Album Reviews: Empress Of, Jockstrap, Phoebe Bridgers

Phoebe Bridgers — Punisher (Los Angeles)

There's always a deep emotional weight behind Phoebe Bridgers' music, one that leaves her albums heavy but rewarding. With a renewed sense of sonic exploration and an even more in-depth understanding of her own inner turmoil, this is  Bridgers most startling work to date. She's at her most classic and cutting on "Garden Song" where a much more active pursuit of melody allows Bridgers to guide you through her past, present and future with ease. Her most unhinged mix of production and lyrical meaning collide on "Punisher" as she creates a swell of feeling and concern through the song's rollercoaster of ghostly tones and symphonic choruses.  This focus hits a dreamy note on "Savior Complex" that blends a humorous level of self-awareness with genuinely brilliant song-crafting . All these elements tie into "ICU" to make one of Bridgers' most cosmic pop gem in years, as mesmerizing washes of keys and strings create something infectious without feeling to simple.

Adam Ambrose — Heroes (Calgary)

Given how quickly the realities of the pandemic have washed over us, the music that's been a good metaphorical reflection of the time has been mostly coincidental.
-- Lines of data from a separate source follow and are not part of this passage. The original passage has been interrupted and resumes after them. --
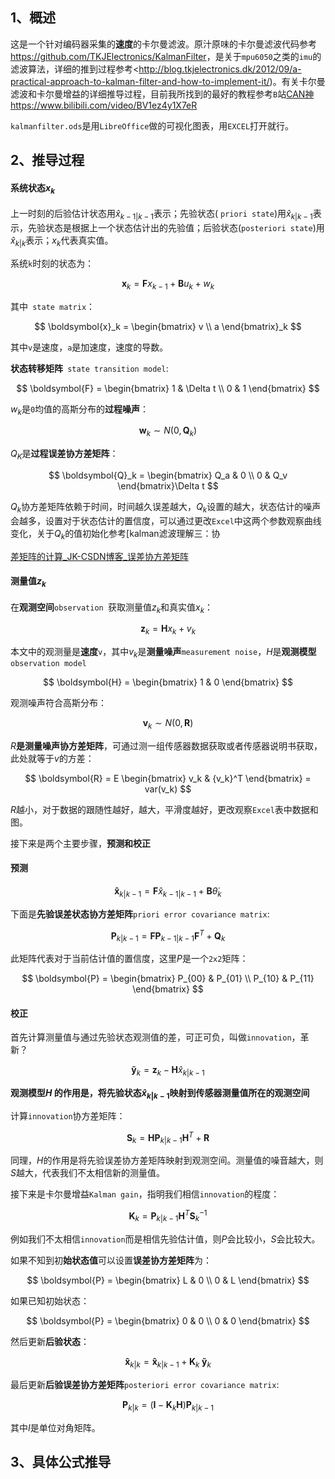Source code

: ## 1、概述

这是一个针对编码器采集的**速度**的卡尔曼滤波。原汁原味的卡尔曼滤波代码参考<https://github.com/TKJElectronics/KalmanFilter>，是关于`mpu6050`之类的`imu`的滤波算法，详细的推到过程参考<http://blog.tkjelectronics.dk/2012/09/a-practical-approach-to-kalman-filter-and-how-to-implement-it/)。有关卡尔曼滤波和卡尔曼增益的详细推导过程，目前我所找到的最好的教程参考`B`站[CAN神](https://www.bilibili.com/video/BV1ez4y1X7eR) <https://www.bilibili.com/video/BV1ez4y1X7eR>

`kalmanfilter.ods`是用`LibreOffice`做的可视化图表，用`EXCEL`打开就行。

## 2、推导过程

#### 系统状态$x_k$

上一时刻的后验估计状态用${\hat{x}}_{k-1|k-1}$表示；先验状态( `priori state`)用${\hat{x}}_{k|k-1}$表示，先验状态是根据上一个状态估计出的先验值；后验状态(`posteriori state`)用${\hat{x}}_{k|k}$表示；$x_k$代表真实值。

系统`k`时刻的状态为：

$$
\boldsymbol{x}_k = \boldsymbol{F}x_{k-1} + \boldsymbol{B}u_k + w_k
$$

其中` state matrix`：

$$
\boldsymbol{x}_k = \begin{bmatrix} v \\ a \end{bmatrix}_k
$$

其中`v`是速度，`a`是加速度，速度的导数。

**状态转移矩阵**` state transition model`:

$$
\boldsymbol{F} = \begin{bmatrix} 1 & \Delta t \\ 0 & 1 \end{bmatrix}
$$

$w_k$是`0`均值的高斯分布的**过程噪声**：

$$
\boldsymbol{w}_k \sim N\left ( 0, \boldsymbol{Q}_k \right )
$$

$Q_K$是**过程误差协方差矩阵**：

$$
\boldsymbol{Q}_k = \begin{bmatrix} Q_a & 0 \\ 0 & Q_v \end{bmatrix}\Delta t
$$

$Q_k$协方差矩阵依赖于时间，时间越久误差越大，$Q_k$设置的越大，状态估计的噪声会越多，设置对于状态估计的置信度，可以通过更改`Excel`中这两个参数观察曲线变化，关于$Q_k$的值初始化参考[kalman滤波理解三：协

[差矩阵的计算_JK-CSDN博客_误差协方差矩阵](https://blog.csdn.net/u011362822/article/details/95905113)

#### 测量值$z_k$

在**观测空间**`observation `获取测量值$z_k$和真实值$x_k$：

$$
\boldsymbol{z}_k = \boldsymbol{H}x_{k} + v_k
$$

本文中的观测量是**速度**`v`，其中$v_k$是**测量噪声**`measurement noise`，$H$是**观测模型**`observation model`

$$
\boldsymbol{H} = \begin{bmatrix} 1 & 0 \end{bmatrix}
$$

观测噪声符合高斯分布：

$$
\boldsymbol{v}_k \sim N\left ( 0, \boldsymbol{R} \right )
$$

$R$**是测量噪声协方差矩阵**，可通过测一组传感器数据获取或者传感器说明书获取，此处就等于$v$的方差：

$$
\boldsymbol{R} = E \begin{bmatrix} v_k & {v_k}^T \end{bmatrix} = var(v_k)
$$

$R$越小，对于数据的跟随性越好，越大，平滑度越好，更改观察`Excel`表中数据和图。

接下来是两个主要步骤，**预测和校正**

#### 预测

$$
\boldsymbol{\hat{x}}_{k | k-1} = \boldsymbol{F}\hat{x}_{k-1 | k-1} + \boldsymbol{B}{\dot{\theta}_k}
$$

下面是**先验误差状态协方差矩阵**`priori error covariance matrix`:

$$
\boldsymbol{P}_{k | k-1} = \boldsymbol{F}\boldsymbol{P}_{k-1 | k-1}\boldsymbol{F}^T + \boldsymbol{Q}_k
$$

此矩阵代表对于当前估计值的置信度，这里$P$是一个`2x2`矩阵：

$$
\boldsymbol{P} = \begin{bmatrix} P_{00} & P_{01} \\ P_{10} & P_{11} \end{bmatrix}
$$

#### 校正

首先计算测量值与通过先验状态观测值的差，可正可负，叫做`innovation`，革新？

$$
\boldsymbol{\tilde{y}}_k = \boldsymbol{z}_k - \boldsymbol{H}\hat{x}_{k | k-1}
$$

**观测模型$H$ 的作用是，将先验状态${\hat{x}}_{k|k-1}$映射到传感器测量值所在的观测空间**

计算`innovation`协方差矩阵：

$$
\boldsymbol{S}_k = \boldsymbol{H} \boldsymbol{P}_{k | k-1} \boldsymbol{H}^T + \boldsymbol{R}
$$

同理，$H$的作用是将先验误差协方差矩阵映射到观测空间。测量值的噪音越大，则$S$越大，代表我们不太相信新的测量值。

接下来是卡尔曼增益`Kalman gain`，指明我们相信`innovation`的程度：

$$
\boldsymbol{K}_k = \boldsymbol{P}_{k | k-1} \boldsymbol{H}^T \boldsymbol{S}_k^{-1} 
$$

例如我们不太相信`innovation`而是相信先验估计值，则$P$会比较小，$S$会比较大。

如果不知到初**始状态值**可以设置**误差协方差矩阵**为：

$$
\boldsymbol{P} = \begin{bmatrix} L & 0 \\ 0 & L \end{bmatrix}
$$

如果已知初始状态：

$$
\boldsymbol{P} = \begin{bmatrix} 0 & 0 \\ 0 & 0 \end{bmatrix}
$$

然后更新**后验状态**：

$$
\boldsymbol{\hat{x}}_{k | k} = \boldsymbol{\hat{x}}_{k | k-1} + \boldsymbol{K}_k \; \boldsymbol{\tilde{y}}_k 
$$

最后更新**后验误差协方差矩阵**`posteriori error covariance matrix`:

$$
\boldsymbol{P}_{k | k} = (\boldsymbol{I} - \boldsymbol{K}_k \boldsymbol{H}) \boldsymbol{P}_{k | k-1}
$$

其中$I$是单位对角矩阵。

## 3、具体公式推导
But Adam Ambrose takes us through the journey of medics and those trying to keep everyone from getting sick as they struggle with even living. The guitars sway beautifully and let the more progressive beats bounce the song along, like a collaboration between Ed Sheeran and Shawn Mendes. However the more sympathetic view of the daily struggles for even just five minutes of rest are where the song shines. The track is dually uplifting and dark in this way, painting a picture of encouragement, amidst a much darker reality. Given all of this it's inspiring that Ambrose is also playing a benefit show for Heart Beats Live on Saturday June 27th to help COVID-19 related charities.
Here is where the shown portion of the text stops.